Over the past 5 years there has been a soft, if lengthy landing in the Finnish housing market, reflecting the protracted period of slow economic growth. The regional divergence, driven by both demand and supply-side factors, in house prices and household indebtedness is wide.  Growth areas, mainly the biggest cities with universities, are characterised by increasing population, younger residents, a better employment situation and higher household income than the national average. This is also reflected in housing markets, as higher house prices and larger housing loans in these areas.
At current juncture, our financial cycle is lackluster. As required by legislation, we have made quarterly decisions on countercyclical capital buffer since the beginning of 2015. This has enabled us to gain some practical lessons on how macroprudential analysis is done and how the decision making with respect to financial cycles is managed.

Lessons learned

The diversity in economic history, the economic outlook and in the local conditions justifies the importance of national discretion in macroprudential policy making also in a monetary union.
However, one should go even deeper than the national level into the regional and sectoral differences. For example, we could foresee that urbanization drives housing demand to the extent that regional housing bubbles can become a systemic risk, with negative percussions on real economy, unless problems are appropriately addressed in time.
In addition, we have the well-known problems with data. Namely, the data is in many cases lagging, often revised afterwards and therefore backward looking. We should not make policy by looking at the rear-view mirror. Therefore, judgment, discretion and a holistic approach are essential in policy making.
Macroprudential policy is a new field of economic policy. Its creation is an outcome of the global financial crises.

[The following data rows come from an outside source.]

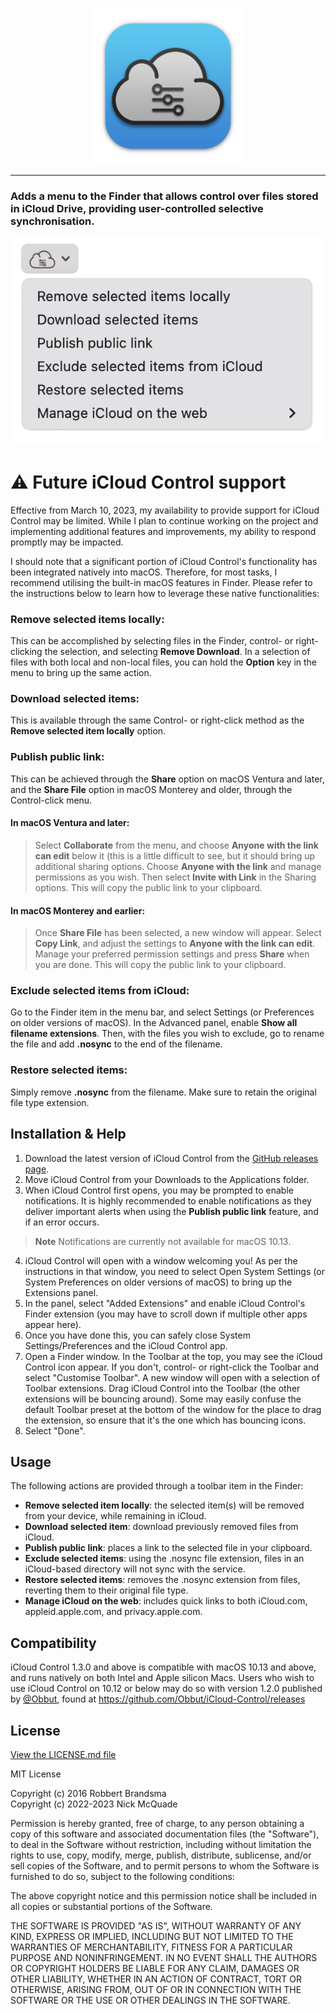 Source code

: <p align="center">
  <img width="250" height="250" src="Docs/iCloud-Control-1.8.0-Icon-1024.png">
</p>

---

### Adds a menu to the Finder that allows control over files stored in iCloud Drive, providing user-controlled selective synchronisation.

![](Docs/1.7.0-Extension-Menu.png)

# :warning: Future iCloud Control support
Effective from March 10, 2023, my availability to provide support for iCloud Control may be limited. While I plan to continue working on the project and implementing additional features and improvements, my ability to respond promptly may be impacted.

I should note that a significant portion of iCloud Control's functionality has been integrated natively into macOS. Therefore, for most tasks, I recommend utilising the built-in macOS features in Finder. Please refer to the instructions below to learn how to leverage these native functionalities:

### Remove selected items locally:
This can be accomplished by selecting files in the Finder, control- or right-clicking the selection, and selecting **Remove Download**. In a selection of files with both local and non-local files, you can hold the **Option** key in the menu to bring up the same action.

### Download selected items:
This is available through the same Control- or right-click method as the **Remove selected item locally** option.

### Publish public link:
This can be achieved through the **Share** option on macOS Ventura and later, and the **Share File** option in macOS Monterey and older, through the Control-click menu.

#### In macOS Ventura and later:
> Select **Collaborate** from the menu, and choose **Anyone with the link can edit** below it (this is a little difficult to see, but it should bring up additional sharing options. Choose **Anyone with the link** and manage permissions as you wish. Then select **Invite with Link** in the Sharing options. This will copy the public link to your clipboard.

#### In macOS Monterey and earlier:
> Once **Share File** has been selected, a new window will appear. Select **Copy Link**, and adjust the settings to **Anyone with the link can edit**. Manage your preferred permission settings and press **Share** when you are done. This will copy the public link to your clipboard.

### Exclude selected items from iCloud:
Go to the Finder item in the menu bar, and select Settings (or Preferences on older versions of macOS). In the Advanced panel, enable **Show all filename extensions**. Then, with the files you wish to exclude, go to rename the file and add **.nosync** to the end of the filename.

### Restore selected items:
Simply remove **.nosync** from the filename. Make sure to retain the original file type extension.

## Installation & Help

1. Download the latest version of iCloud Control from the [GitHub releases page](https://github.com/Njmcq/iCloud-Control/releases/latest).
2. Move iCloud Control from your Downloads to the Applications folder.
3. When iCloud Control first opens, you may be prompted to enable notifications. It is highly recommended to enable notifications as they deliver important alerts when using the **Publish public link** feature, and if an error occurs.
> **Note**
> Notifications are currently not available for macOS 10.13.
4. iCloud Control will open with a window welcoming you! As per the instructions in that window, you need to select Open System Settings (or System Preferences on older versions of macOS) to bring up the Extensions panel.
5. In the panel, select "Added Extensions" and enable iCloud Control's Finder extension (you may have to scroll down if multiple other apps appear here).
6. Once you have done this, you can safely close System Settings/Preferences and the iCloud Control app.
7. Open a Finder window. In the Toolbar at the top, you may see the iCloud Control icon appear. If you don't, control- or right-click the Toolbar and select "Customise Toolbar". A new window will open with a selection of Toolbar extensions. Drag iCloud Control into the Toolbar (the other extensions will be bouncing around). Some may easily confuse the default Toolbar preset at the bottom of the window for the place to drag the extension, so ensure that it's the one which has bouncing icons.
8. Select "Done".

## Usage

The following actions are provided through a toolbar item in the Finder:

- **Remove selected item locally**: the selected item(s) will be removed from your device, while remaining in iCloud.
- **Download selected item**: download previously removed files from iCloud.
- **Publish public link**: places a link to the selected file in your clipboard.
- **Exclude selected items**: using the .nosync file extension, files in an iCloud-based directory will not sync with the service.
- **Restore selected items**: removes the .nosync extension from files, reverting them to their original file type.
- **Manage iCloud on the web**: includes quick links to both iCloud.com, appleid.apple.com, and privacy.apple.com.

## Compatibility
iCloud Control 1.3.0 and above is compatible with macOS 10.13 and above, and runs natively on both Intel and Apple silicon Macs. Users who wish to use iCloud Control on 10.12 or below may do so with version 1.2.0 published by [@Obbut](https://github.com/Obbut), found at https://github.com/Obbut/iCloud-Control/releases

## License

[View the LICENSE.md file](https://github.com/Njmcq/iCloud-Control/blob/master/LICENSE.md)

MIT License

Copyright (c) 2016 Robbert Brandsma  
Copyright (c) 2022-2023 Nick McQuade

Permission is hereby granted, free of charge, to any person obtaining a copy
of this software and associated documentation files (the "Software"), to deal
in the Software without restriction, including without limitation the rights
to use, copy, modify, merge, publish, distribute, sublicense, and/or sell
copies of the Software, and to permit persons to whom the Software is
furnished to do so, subject to the following conditions:

The above copyright notice and this permission notice shall be included in all
copies or substantial portions of the Software.

THE SOFTWARE IS PROVIDED "AS IS", WITHOUT WARRANTY OF ANY KIND, EXPRESS OR
IMPLIED, INCLUDING BUT NOT LIMITED TO THE WARRANTIES OF MERCHANTABILITY,
FITNESS FOR A PARTICULAR PURPOSE AND NONINFRINGEMENT. IN NO EVENT SHALL THE
AUTHORS OR COPYRIGHT HOLDERS BE LIABLE FOR ANY CLAIM, DAMAGES OR OTHER
LIABILITY, WHETHER IN AN ACTION OF CONTRACT, TORT OR OTHERWISE, ARISING FROM,
OUT OF OR IN CONNECTION WITH THE SOFTWARE OR THE USE OR OTHER DEALINGS IN THE
SOFTWARE.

Monetary policy and good supervision were not sufficient for financial stability.  One needs to see the forest from trees.
We need to learn the lessons of the crisis, while not fighting the last war.  No crisis exactly repeats the previous one. Some more recent phenomena require also particular attention: increased importance of the debt securities market, re-emergence of shadow banking and the phenomenon digitalization.
To conclude, what is the biggest challenge for authorities? We have some new powers and a range of instruments for the conduct of macroprudential policy. We know that the direction is correct but we should also remember that these instruments are not properly tested yet.  We do not know yet enough about their potential consequences and side effects. This advices caution. However, despite these difficulties, I believe these new powers and tools given to authorities are necessary. We are on a right track.